The other side of this which is a bit tougher for some Evangelicals is the “new creation” is a new identity given by God which includes a call and responsibility (free, but not really)- salvation is not just me without sin. Jesus died for my sins, but there’s a lot more to it. We aren’t given a clean slate, but a new self, a new birth, a new life in which God forms who we are. Jesus didn’t die just to take away my sin, instead, “For our sake he made him to be sin who knew no sin, so that in him we might become the righteousness of God.” We become the righteousness of God- living testimonies and reflections of who God is. Grace is paradoxically both freeing and demanding of everything.
Of course that leaves us with the whole reconciliation thing. What is that all about? Here’s an excerpt from the IVP New Testament Commentary (Linda Belleville. Downer’s Grove: IVP Academic, 1996, available free online through http://www.biblegateway.com):
Paul is the only New Testament writer to use the noun katallage(reconciliation) and verb katallasso (to reconcile). The basic idea is to change or make otherwise. In Greek social and political spheres the term denoted a change in relations between individuals, groups or nations, while in the religious arena it was used of relationships between gods and humans. In Paul’s writings, God is always the reconciler. Those in need of reconciliation are hostile human beings (2 Cor 5:18-19; Rom 5:10-11). This is the reverse of Hellenistic religion, where it is the human being that seeks restoration of the gods’ favor, and also of Judaism, where confession of sin and repentance are the means by which reconciliation with God is sought (as in 2 Macc 1:5; 7:33; 8:29, Vorlander 1978:167). The initiative now is with God who changes a relationship of enmity to one of friendship.

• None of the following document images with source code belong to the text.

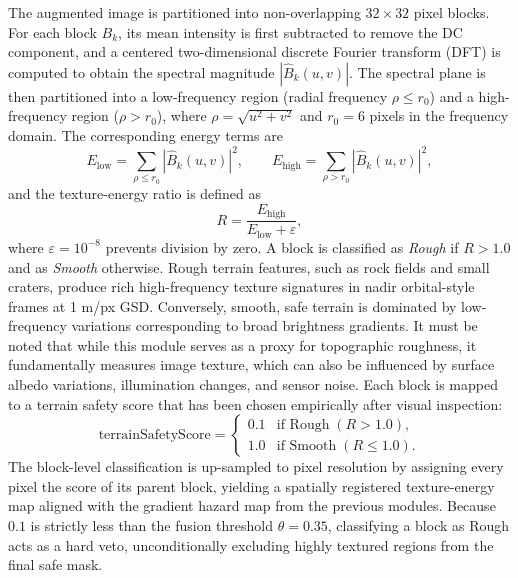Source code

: \documentclass{article}
\begin{document}
The augmented image is partitioned into non-overlapping $32 \times 32$ pixel blocks. For each block $B_k$, its mean intensity is first subtracted to remove the DC component, and a centered two-dimensional discrete Fourier transform (DFT) is computed to obtain the spectral magnitude $|\hat{B}_k(u,v)|$. The spectral plane is then partitioned into a low-frequency region (radial frequency $\rho \leq r_0$) and a high-frequency region ($\rho > r_0$), where $\rho = \sqrt{u^2 + v^2}$ and $r_0 = 6$ pixels in the frequency domain. The corresponding energy terms are
\begin{equation}
    E_{\text{low}}  = \sum_{\rho \leq r_0} |\hat{B}_k(u,v)|^2, \qquad
    E_{\text{high}} = \sum_{\rho >   r_0} |\hat{B}_k(u,v)|^2,
\end{equation}
and the texture-energy ratio is defined as
\begin{equation}
    R = \frac{E_{\text{high}}}{E_{\text{low}} + \varepsilon},
\end{equation}
where $\varepsilon = 10^{-8}$ prevents division by zero. A block is classified as \emph{Rough} if $R > 1.0$ and as \emph{Smooth} otherwise. Rough terrain features, such as rock fields and small craters, produce rich high-frequency texture signatures in nadir orbital-style frames at 1 m/px GSD. Conversely, smooth, safe terrain is dominated by low-frequency variations corresponding to broad brightness gradients. It must be noted that while this module serves as a proxy for topographic roughness, it fundamentally measures image texture, which can also be influenced by surface albedo variations, illumination changes, and sensor noise. Each block is mapped to a terrain safety score that has been chosen empirically after visual inspection:
\begin{equation}
    \text{terrainSafetyScore} =
    \begin{cases}
        0.1 & \text{if Rough} \; (R > 1.0), \\
        1.0 & \text{if Smooth} \; (R \leq 1.0).
    \end{cases}
\end{equation}
The block-level classification is up-sampled to pixel resolution by assigning every pixel the score of its parent block, yielding a spatially registered texture-energy map aligned with the gradient hazard map from the previous modules. Because $0.1$ is strictly less than the fusion threshold $\theta = 0.35$, classifying a block as Rough acts as a hard veto, unconditionally excluding highly textured regions from the final safe mask.
\end{document}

We are ministers of reconciliation because God, through Christ is pursuing this new creation. We become a link in the chain, a cog in the Kingdom, which is working to move, renew, recreate, redeem and bless the world. Reconciliation is about God “reassigning” us to the Kingdom design. It seems odd that Paul rarely uses Kingdom terminology (“kingdom of God” or it’s equivalent is used only 8 times in the surviving Epistles of Paul, whereas it appears 50 times in Matthew, and 39 in Luke). But the fact that he speaks of ambassadors implies a kingdom mentality. We speak on behalf of the one who reigns. We are part of the work of the Kingdom, taking the priorities of God to a place where God is not recognized as ruler.